First of all, this “line of credit” is nothing like a second mortgage or home-equity loan, taking a secondary position behind primary lenders or lien holders. When doing business with the European Stability Mechanism (ESM), Rajoy will be dismayed to learn that that line of credit will take primary position in the event of default, forcing those bondholders who thought they were first in line into a secondary, and much more risky, position. That will be reflected immediately as the value of those holdings will decline along with the realization that Spain has done little if anything to improve its financial situation.

Second, that line of credit will be added to the already staggering $700 billion that Spain’s government already owes its lenders. It simply hastens the day when another bailout, and another, will be needed.

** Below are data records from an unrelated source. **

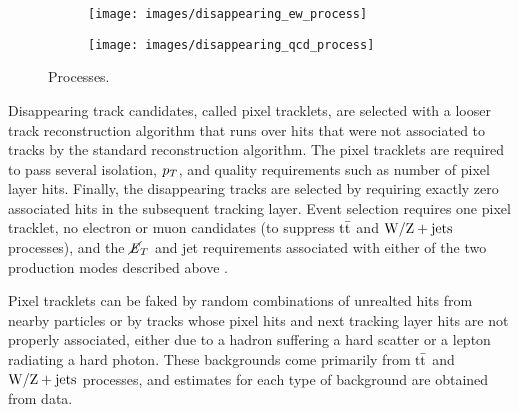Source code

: \documentclass[12pt]{article}
\begin{document}
        \noindent \begin{figure}[htbp] \begin{center}
        \begin{subfigure}[htbp]{0.3\textwidth} \begin{center}
        \texttt{[image: images/disappearing\_ew\_process]}
        \end{center} \end{subfigure}
        \qquad
        \begin{subfigure}[htbp]{0.3\textwidth} \begin{center}
        \texttt{[image: images/disappearing\_qcd\_process]}
        \end{center} \end{subfigure}
        \caption{Processes.}
        \label{disappearing_processes}
        \end{center} \end{figure}

        Disappearing track candidates, called pixel tracklets, are selected with a looser track reconstruction algorithm that runs over hits that were not associated to tracks by the standard reconstruction algorithm. The pixel tracklets are required to pass several isolation, $p_T$, and quality requirements such as number of pixel layer hits. Finally, the disappearing tracks are selected by requiring exactly zero associated hits in the subsequent tracking layer. Event selection requires one pixel tracklet, no electron or muon candidates (to suppress $\mathrm{t}\bar{\mathrm{t}}$ and $\mathrm{W}/\mathrm{Z} + \mathrm{jets}$ processes), and the $\cancel{\it{E}}_{T}$ and jet requirements associated with either of the two production modes described above .
        
        Pixel tracklets can be faked by random combinations of unrealted hits from nearby particles or by tracks whose pixel hits and next tracking layer hits are not properly associated, either due to a hadron suffering a hard scatter or a lepton radiating a hard photon. These backgrounds come primarily from $\mathrm{t}\bar{\mathrm{t}}$ and $\mathrm{W}/\mathrm{Z} + \mathrm{jets}$ processes, and estimates for each type of background are obtained from data. 
\end{document}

Thirdly, the actual amount coming from the ESM will not be determined by Rajoy or his government. Officials from the ESM will invade Spain and scour the government’s books and records and then apply what they think will be the appropriate and proper amount to keep Spain afloat for a while. As noted by the Financial Times, “The commission is expected to impose tough new measures on Spain’s financial sector overhaul, which some officials believe has gone too slowly and [has] contributed to market uncertainty.”

Put all together, that “line of credit” with no strings attached is indeed coming at a cost: national sovereignty in financial matters to an unelected body using money as a lever to gain control.

One of those seeing clearly is Gary Jenkins of Swordfish Research Ltd. in Amersham, England. In a note to his clients, Jenkins said: “While Spanish politicians tried to claim that this was not a bailout, it is of course a de-facto bailout of Spain.”

There is little confidence that sending good money after bad will have any positive in Spain. Economists at Exane BNP Paribas said in comments to its customers that there is now even less of a chance that Spain will be able to pay back any of its enormous, and soon to be substantially larger, national debt:

In the absence of decent nominal growth and given the still high fiscal [annual] deficit, it would be optimistic to think that Spain will not require [additional] official assistance to soften is debt burden.

On Monday the markets initially reacted positively to news of Spain’s new noninvasive “line of credit,” but it didn’t take long for bondholders to see through Rajoy’s unjustified optimism: Sensing the increased likelihood that Spain will never pay them back, bondholders have increased the costs of financing Spain’s existing debt. Interest rates demanded on Spain’s 10-year notes jumped significantly, approaching what many experts consider to be the unsustainable seven-percent level.

Spanish default is coming. This latest “line of credit” merely hastens the day.